**Provided records:**
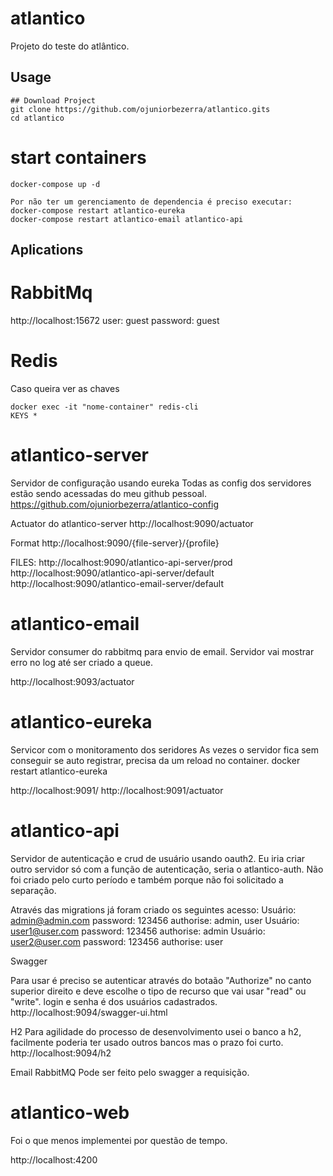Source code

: # atlantico
Projeto do teste do atlântico.

## Usage

```git
## Download Project
git clone https://github.com/ojuniorbezerra/atlantico.gits
cd atlantico
```

# start containers
```docker
docker-compose up -d

Por não ter um gerenciamento de dependencia é preciso executar:
docker-compose restart atlantico-eureka
docker-compose restart atlantico-email atlantico-api
```

## Aplications

# RabbitMq

http://localhost:15672
user: guest
password: guest


# Redis
Caso queira ver as chaves
```redis
docker exec -it "nome-container" redis-cli
KEYS *
```

# atlantico-server
Servidor de configuração usando eureka
Todas as config dos servidores estão sendo acessadas do meu github pessoal.
https://github.com/ojuniorbezerra/atlantico-config

Actuator do atlantico-server
http://localhost:9090/actuator

Format
http://localhost:9090/{file-server}/{profile}

FILES:
http://localhost:9090/atlantico-api-server/prod
http://localhost:9090/atlantico-api-server/default
http://localhost:9090/atlantico-email-server/default


# atlantico-email
Servidor consumer do rabbitmq para envio de email.
Servidor vai mostrar erro no log até ser criado a queue.

http://localhost:9093/actuator

# atlantico-eureka
Servicor com o monitoramento dos seridores
As vezes o servidor fica sem conseguir se auto registrar, precisa da um reload no container.
docker restart atlantico-eureka

http://localhost:9091/
http://localhost:9091/actuator


# atlantico-api
Servidor de autenticação e crud de usuário usando oauth2.
Eu iria criar outro servidor só com a função de autenticação, seria o atlantico-auth.
Não foi criado pelo curto período e também porque não foi solicitado a separação.

Através das migrations já foram criado os seguintes acesso:
Usuário: admin@admin.com password: 123456 authorise: admin, user
Usuário: user1@user.com password: 123456 authorise: admin
Usuário: user2@user.com password: 123456 authorise: user

Swagger

Para usar é preciso se autenticar através do botaão "Authorize" no canto superior direito e deve escolhe o tipo de recurso que vai usar "read" ou "write".
login e senha é dos usuários cadastrados.
http://localhost:9094/swagger-ui.html

H2
Para agilidade do processo de desenvolvimento usei o banco a h2, facilmente poderia ter usado outros bancos mas o prazo foi curto.
http://localhost:9094/h2


Email RabbitMQ
Pode ser feito pelo swagger a requisição.

# atlantico-web
Foi o que menos implementei por questão de tempo.

http://localhost:4200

**Directions:** Look above for lines with the word "compose" and copy them all.

**Output for this exercise:**
docker-compose up -d
docker-compose restart atlantico-eureka
docker-compose restart atlantico-email atlantico-api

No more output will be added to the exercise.